PORT ANGELES — The Port Angeles Regional Chamber of Commerce has made “tremendous progress” in its transition from a tourism and marketing organization to a business support group, chamber members were told.
Chamber Executive Director Marc Abshire on Wednesday presented a glowing status report on the chamber’s long-range strategic plan, which was adopted in July 2016.
“I guess the message here is I think you can be proud of your chamber of commerce,” Abshire said in a “State of the Chamber” address at the Port Angeles Red Lion Hotel.
“I also want you to know that we’re not even close to being done yet. We’ve got so much work to do. So you can feel good about that.”
The four goals outlined in the chamber’s strategic plan are to become a sustainable organization, engage businesses, bring value to the community and foster economic development.

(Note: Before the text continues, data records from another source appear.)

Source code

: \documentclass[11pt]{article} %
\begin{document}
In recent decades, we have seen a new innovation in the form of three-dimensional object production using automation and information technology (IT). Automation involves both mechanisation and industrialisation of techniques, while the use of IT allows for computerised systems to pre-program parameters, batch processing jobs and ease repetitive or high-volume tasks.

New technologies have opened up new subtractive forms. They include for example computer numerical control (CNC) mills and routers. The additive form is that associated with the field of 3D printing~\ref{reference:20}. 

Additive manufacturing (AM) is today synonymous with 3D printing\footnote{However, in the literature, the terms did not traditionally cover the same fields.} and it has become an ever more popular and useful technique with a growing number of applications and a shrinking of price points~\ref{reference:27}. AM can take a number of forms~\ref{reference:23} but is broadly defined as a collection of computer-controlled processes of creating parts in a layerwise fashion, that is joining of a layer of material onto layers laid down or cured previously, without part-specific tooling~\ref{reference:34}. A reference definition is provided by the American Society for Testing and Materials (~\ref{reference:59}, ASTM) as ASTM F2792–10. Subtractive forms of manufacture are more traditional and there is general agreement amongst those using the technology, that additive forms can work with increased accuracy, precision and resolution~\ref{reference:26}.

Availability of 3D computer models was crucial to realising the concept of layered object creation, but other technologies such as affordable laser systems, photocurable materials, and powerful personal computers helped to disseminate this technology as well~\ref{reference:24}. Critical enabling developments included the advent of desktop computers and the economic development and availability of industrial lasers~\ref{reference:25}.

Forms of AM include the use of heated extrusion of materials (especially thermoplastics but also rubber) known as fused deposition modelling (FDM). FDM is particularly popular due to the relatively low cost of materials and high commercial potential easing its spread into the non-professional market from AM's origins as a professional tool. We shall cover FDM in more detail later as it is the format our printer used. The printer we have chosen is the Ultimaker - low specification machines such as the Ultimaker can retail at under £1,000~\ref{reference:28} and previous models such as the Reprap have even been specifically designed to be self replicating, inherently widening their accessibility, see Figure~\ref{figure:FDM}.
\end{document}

In the 19 months since the plan was adopted, the chamber has made progress in 13 of 16 topic areas within those four main pillars, said Jim Haguewood, chair of the chamber’s strategy committee.
“Tremendous progress has been made,” Haguewood said.

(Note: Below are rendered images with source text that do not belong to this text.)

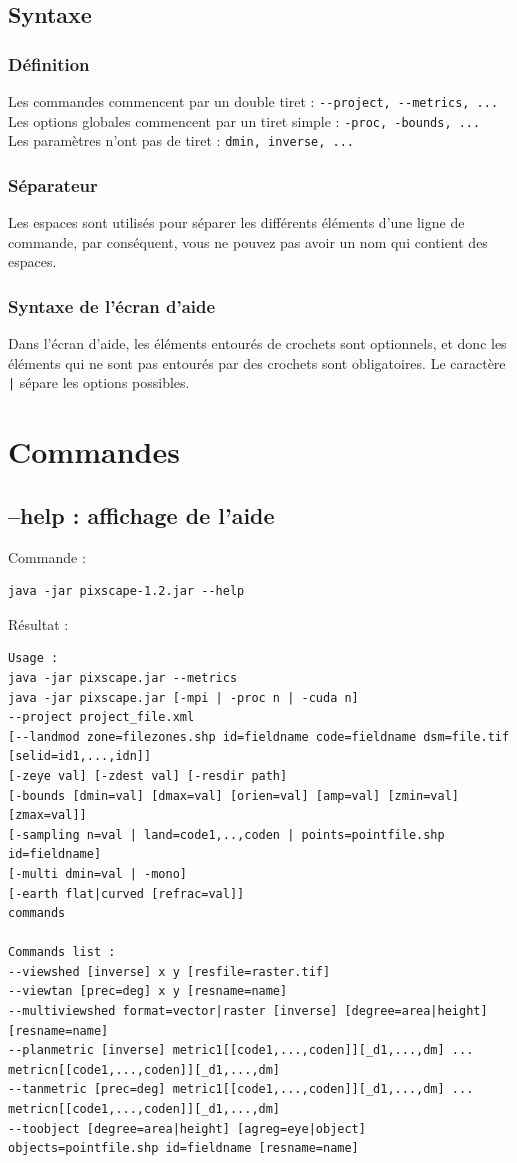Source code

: \documentclass{report}
\begin{document}
\subsection{Syntaxe}
\subsubsection{Définition}
Les commandes commencent par un double tiret : \verb|--project, --metrics, ...|\\
Les options globales commencent par un tiret simple : \verb|-proc, -bounds, ...|\\
Les paramètres n'ont pas de tiret : \verb|dmin, inverse, ...|

\subsubsection{Séparateur}
Les espaces sont utilisés pour séparer les différents éléments d'une ligne de commande, par conséquent, vous ne pouvez pas avoir un nom qui contient des espaces.\\

\subsubsection{Syntaxe de l'écran d'aide}
Dans l'écran d'aide, les éléments entourés de crochets sont optionnels, et donc les éléments qui ne sont pas entourés par des crochets sont obligatoires. Le caractère \verb+|+ sépare les options possibles.

\section{Commandes}

\subsection{--help : affichage de l'aide}
Commande :
\begin{Verbatim}
java -jar pixscape-1.2.jar --help
\end{Verbatim}
Résultat :
\begin{Verbatim}
Usage :
java -jar pixscape.jar --metrics
java -jar pixscape.jar [-mpi | -proc n | -cuda n]
--project project_file.xml
[--landmod zone=filezones.shp id=fieldname code=fieldname dsm=file.tif [selid=id1,...,idn]]
[-zeye val] [-zdest val] [-resdir path]
[-bounds [dmin=val] [dmax=val] [orien=val] [amp=val] [zmin=val] [zmax=val]]
[-sampling n=val | land=code1,..,coden | points=pointfile.shp id=fieldname]
[-multi dmin=val | -mono]
[-earth flat|curved [refrac=val]]
commands

Commands list :
--viewshed [inverse] x y [resfile=raster.tif]
--viewtan [prec=deg] x y [resname=name]
--multiviewshed format=vector|raster [inverse] [degree=area|height] [resname=name]
--planmetric [inverse] metric1[[code1,...,coden]][_d1,...,dm] ... metricn[[code1,...,coden]][_d1,...,dm]
--tanmetric [prec=deg] metric1[[code1,...,coden]][_d1,...,dm] ... metricn[[code1,...,coden]][_d1,...,dm]
--toobject [degree=area|height] [agreg=eye|object] objects=pointfile.shp id=fieldname [resname=name]
\end{Verbatim}
\end{document}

Abshire was hired as executive director of the chamber in January 2016 as it was shifting from tourism and marketing to a business-focused organization, Haguewood said.

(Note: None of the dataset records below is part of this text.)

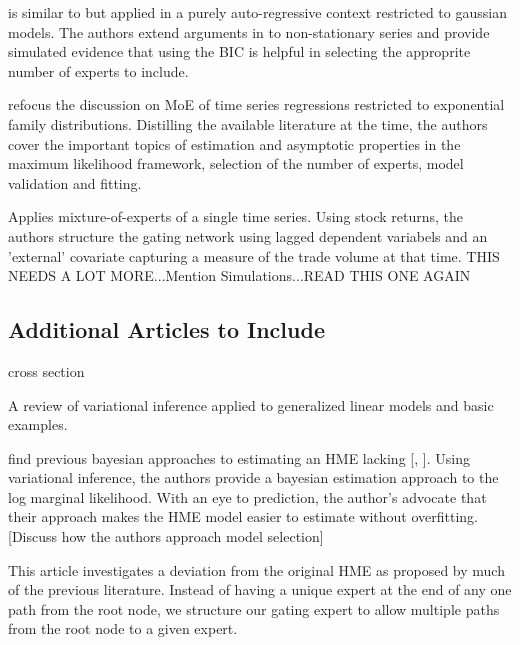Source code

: \documentclass[12pt]{article}
\begin{document}
\cite{CarvalhoTanner2005} is similar to \cite{CarvalhoTanner2003} but applied
in a purely auto-regressive context restricted to gaussian models. The authors
extend arguments in \cite{CarvalhoTanner2003} to non-stationary series and
provide simulated evidence that using the BIC is helpful in selecting the 
approprite number of experts to include.

\cite{CarvalhoTanner2006} refocus the discussion on MoE of time series
regressions restricted to exponential family distributions. Distilling
the available literature at the time, the authors cover the important
topics of estimation and asymptotic properties in the maximum likelihood
framework, selection of the number of experts, model validation and
fitting.

\cite{CarvalhoSkoulakis2010} Applies mixture-of-experts of a single time series.
Using stock returns, the authors structure the gating network using lagged
dependent variabels and an 'external' covariate capturing a measure of the
trade volume at that time. THIS NEEDS A LOT MORE...Mention Simulations...READ 
THIS ONE AGAIN




\subsection{Additional Articles to Include}


\cite{JeffriesPfeiffer2001} cross section

\cite{BleiKucukelbirMcAuliffe2006} A review of variational inference applied
to generalized linear models and basic examples.

\cite{UedaGhahramani2002}

\cite{BishopSvenson2003} find previous bayesian approaches to estimating an HME
lacking [\cite{HuertaJiangTanner2003}, \cite{UedaGhahramani2002}]. Using
variational inference, the authors provide a bayesian estimation approach
to the log marginal likelihood. With an eye to prediction, the author's advocate
that their approach makes the HME model easier to estimate without overfitting.
[Discuss how the authors approach model selection]


\cite{CarvalhoSkoulakis2005}

\bigskip

This article investigates a deviation from the original HME as proposed by
much of the previous literature. Instead of having a unique expert at the 
end of any one path from the root node, we structure our gating expert to 
allow multiple paths from the root node to a given expert. 
\end{document}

The chamber once promoted tourism on behalf of the city of Port Angeles under a $175,000 contract that ended with former Executive Director Russ Veenema’s retirement in 2015.
In Abshire’s tenure, chamber revenues have risen from $281,000 in 2016 to $311,000 in 2017 to a budgeted $390,000 this year, the audience was told.
Expenses also have increased in that time from $263,000 to $309,000 to a budgeted $377,000, according to a slide presentation.
“Financially we’re very solvent,” Abshire told about 60 attendees at the luncheon.
“We’ve got a great finance committee and we’re doing really well financially.”
The chamber had 407 members as of Wednesday, mostly small and medium-sized businesses.
“I really have as a goal to get this chamber back to where it was about 100 years ago as an economic driver for this area,” Abshire said.
“That’s going to take a little bit of work.”
Chamber Board President Robert Utz, general manager of the Red Lion Hotel, encouraged the audience to “get involved” and “get engaged” with the chamber and its events.
He said the chamber has been paying down debt since Abshire’s tenure began.
“It’s not a millstone around our neck at this point,” Utz said.
“Maybe it was at one point, but it’s a little bit more of an ankle weight.”
Abshire said he planned to publish a chamber newsletter later this year and post business metrics on the chamber’s website, www.portangeles.org.
Abshire opened his presentation by describing Port Angeles as a “functional island.”
“I think we’ll find that just about every rule that applies to island economies also applies here,” Abshire said.
“It’s just a different way of thinking. It’s something to consider.”
Abshire, a retired Air Force lieutenant colonel who worked as Greater Poulsbo Chamber of Commerce executive director before moving to Port Angeles, said Clallam County is catching up to urban areas in its rebound from the 2008 recession.
Based on the cyclical nature of the economy, Abshire said another recession is inevitable.
“It really isn’t all doom and gloom,” Abshire said.
“I just think it’s important to recognize that as a business economy we have to be deliberate about our planning and the decisions that we make.”
Abshire used examples from Port Townsend’s Victorian seaport to Leavenworth’s Bavarian village to highlight opportunities for Port Angeles to establish a post-timber town identity.
“One of the things that we really lack here in our community is a well-defined, well-understood and then, of course, well-communicated identity of who we are and what we are,” Abshire said.
“We haven’t really had the opportunity as a community to really define what that is.”
Abshire said the chamber has made “great strides” in fostering partnership with groups like the Clallam County Economic Development Corp., Port Angeles Business Association and Port Angeles Downtown Association.
“Rather than operate in silos, really the secret to success is working together,” Abshire said.
“We’ve started doing that quite a bit more over the last couple years, and I think that’s going to just continue.”
In other news from the meeting, chamber members voted to amend bylaws.
The changes were introduced by Kaj Ahlburg, who made the motion to approve them.
“Overall, what we did was try to clarify the bylaws,” Ahlburg said.
“There were a couple of places where they were contradictory. We tried to streamline them.”